▸ PROBLEM DESCRIPTION
An exact reproduction of the listing, minus the pictures, is the required output.

▸ MATERIAL PROVIDED

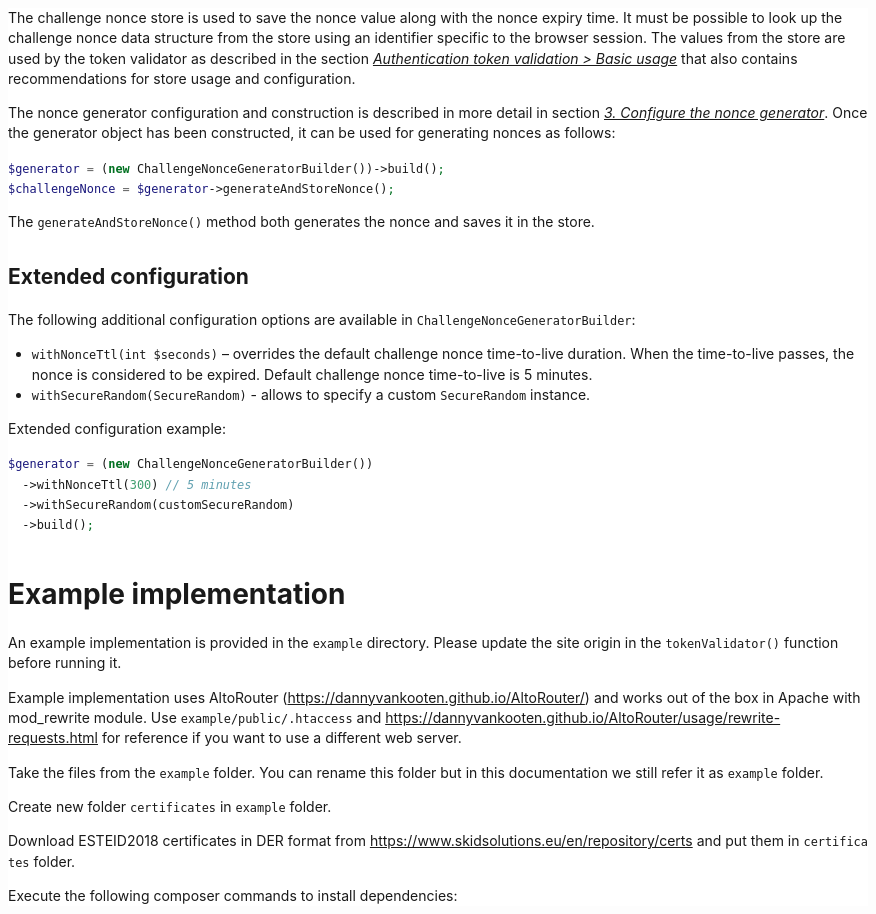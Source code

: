 The challenge nonce store is used to save the nonce value along with the nonce expiry time. It must be possible to look up the challenge nonce data structure from the store using an identifier specific to the browser session. The values from the store are used by the token validator as described in the section *[Authentication token validation > Basic usage](#basic-usage)* that also contains recommendations for store usage and configuration.

The nonce generator configuration and construction is described in more detail in section *[3. Configure the nonce generator](#3-configure-the-nonce-generator)*. Once the generator object has been constructed, it can be used for generating nonces as follows:

```php
$generator = (new ChallengeNonceGeneratorBuilder())->build();
$challengeNonce = $generator->generateAndStoreNonce();  
```

The `generateAndStoreNonce()` method both generates the nonce and saves it in the store.

## Extended configuration  

The following additional configuration options are available in `ChallengeNonceGeneratorBuilder`:

- `withNonceTtl(int $seconds)` – overrides the default challenge nonce time-to-live duration. When the time-to-live passes, the nonce is considered to be expired. Default challenge nonce time-to-live is 5 minutes.
- `withSecureRandom(SecureRandom)` - allows to specify a custom `SecureRandom` instance.

Extended configuration example:

```php  
$generator = (new ChallengeNonceGeneratorBuilder())
  ->withNonceTtl(300) // 5 minutes
  ->withSecureRandom(customSecureRandom)  
  ->build();
```

# Example implementation

An example implementation is provided in the `example` directory. Please update the site origin in the `tokenValidator()` function before running it.

Example implementation uses AltoRouter (https://dannyvankooten.github.io/AltoRouter/) and works out of the box in Apache with mod_rewrite module. Use `example/public/.htaccess` and https://dannyvankooten.github.io/AltoRouter/usage/rewrite-requests.html for reference if you want to use a different web server.

Take the files from the `example` folder. You can rename this folder but in this documentation we still refer it as `example` folder.

Create new folder `certificates` in `example` folder.

Download ESTEID2018 certificates in DER format from https://www.skidsolutions.eu/en/repository/certs 
and put them in `certificates` folder.

Execute the following composer commands to install dependencies:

▸ ANSWER SPACE
Source code

: The challenge nonce store is used to save the nonce value along with the nonce expiry time. It must be possible to look up the challenge nonce data structure from the store using an identifier specific to the browser session. The values from the store are used by the token validator as described in the section *[Authentication token validation > Basic usage](#basic-usage)* that also contains recommendations for store usage and configuration.

The nonce generator configuration and construction is described in more detail in section *[3. Configure the nonce generator](#3-configure-the-nonce-generator)*. Once the generator object has been constructed, it can be used for generating nonces as follows:

```php
$generator = (new ChallengeNonceGeneratorBuilder())->build();
$challengeNonce = $generator->generateAndStoreNonce();  
```

The `generateAndStoreNonce()` method both generates the nonce and saves it in the store.

## Extended configuration  

The following additional configuration options are available in `ChallengeNonceGeneratorBuilder`:

- `withNonceTtl(int $seconds)` – overrides the default challenge nonce time-to-live duration. When the time-to-live passes, the nonce is considered to be expired. Default challenge nonce time-to-live is 5 minutes.
- `withSecureRandom(SecureRandom)` - allows to specify a custom `SecureRandom` instance.

Extended configuration example:

```php  
$generator = (new ChallengeNonceGeneratorBuilder())
  ->withNonceTtl(300) // 5 minutes
  ->withSecureRandom(customSecureRandom)  
  ->build();
```

# Example implementation

An example implementation is provided in the `example` directory. Please update the site origin in the `tokenValidator()` function before running it.

Example implementation uses AltoRouter (https://dannyvankooten.github.io/AltoRouter/) and works out of the box in Apache with mod_rewrite module. Use `example/public/.htaccess` and https://dannyvankooten.github.io/AltoRouter/usage/rewrite-requests.html for reference if you want to use a different web server.

Take the files from the `example` folder. You can rename this folder but in this documentation we still refer it as `example` folder.

Create new folder `certificates` in `example` folder.

Download ESTEID2018 certificates in DER format from https://www.skidsolutions.eu/en/repository/certs 
and put them in `certificates` folder.

Execute the following composer commands to install dependencies:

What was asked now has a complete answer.